Une boîte à rêves où l’implacable réalité sévit


Crédit photo : Cici Olsson

Les personnages évoluent toujours dans une certaine obscurité, à l’intérieur d’une immense boîte noire souvent vide de tout accessoire ; une boîte à rêves où l’implacable réalité sévit. Projetées sur toute la surface des murs, des images réelles ou abstraites, animées ou statiques, donnent à l’environnement visuel une esthétique cinématographique surréelle, alors que la pénombre, lors de certaines scènes, crée une sensation de claustrophobie, de fermeture, autour des personnages. La trame sonore, inventive, emprunte allègrement à plusieurs styles et différentes époques. Le violoncelle se fait inquiétant, alors que les instruments à vent sont plus légers ; la mélodie enfantine rappelle le conte, alors que l’électro, qui se fait entendre lors des bals du roi, nous ramène à la réalité du 21e siècle.

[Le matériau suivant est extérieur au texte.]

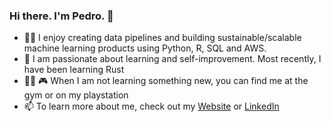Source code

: ### Hi there. I'm Pedro. 👋

- :man_technologist:	 I enjoy creating data pipelines and building sustainable/scalable machine learning products using Python, R, SQL and AWS.
- 🌱 I am passionate about learning and self-improvement. Most recently, I have been learning Rust
- :weight_lifting_man:	:video_game:	 When I am not learning something new, you can find me at the gym or on my playstation 
- 📫 To learn more about me, check out my [Website](https://pedrop.dev/) or  [LinkedIn](https://www.linkedin.com/in/pedropereira0426/)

Le langage peut être direct, cru, violent – la marâtre, cinglante, ne mâche pas ses mots envers son futur mari et la fille de celui-ci. Certaines scènes, terriblement réussies, sont horrifiantes, alors que d’autres font réellement éclater de rire. Avec sa voix enfantine, son côté frêle, mais déterminé, Deborah Rouach nous fait croire à cette gamine et nous la présente sous un tout autre jour. Catherine Mestoussis interprète avec une touche d'humanité cette belle-mère sévère, cruelle, acariâtre : ses réactions intenses et maladroites sont celles d’une femme face à sa propre terreur de vieillir.

Il y aurait tant de choses à dire, à analyser, sur le théâtre de Pommerat... Sa relecture de Cendrillon est une expérience saisissante, surprenante ; la barre est bien haute pour la suite de la programmation du festival.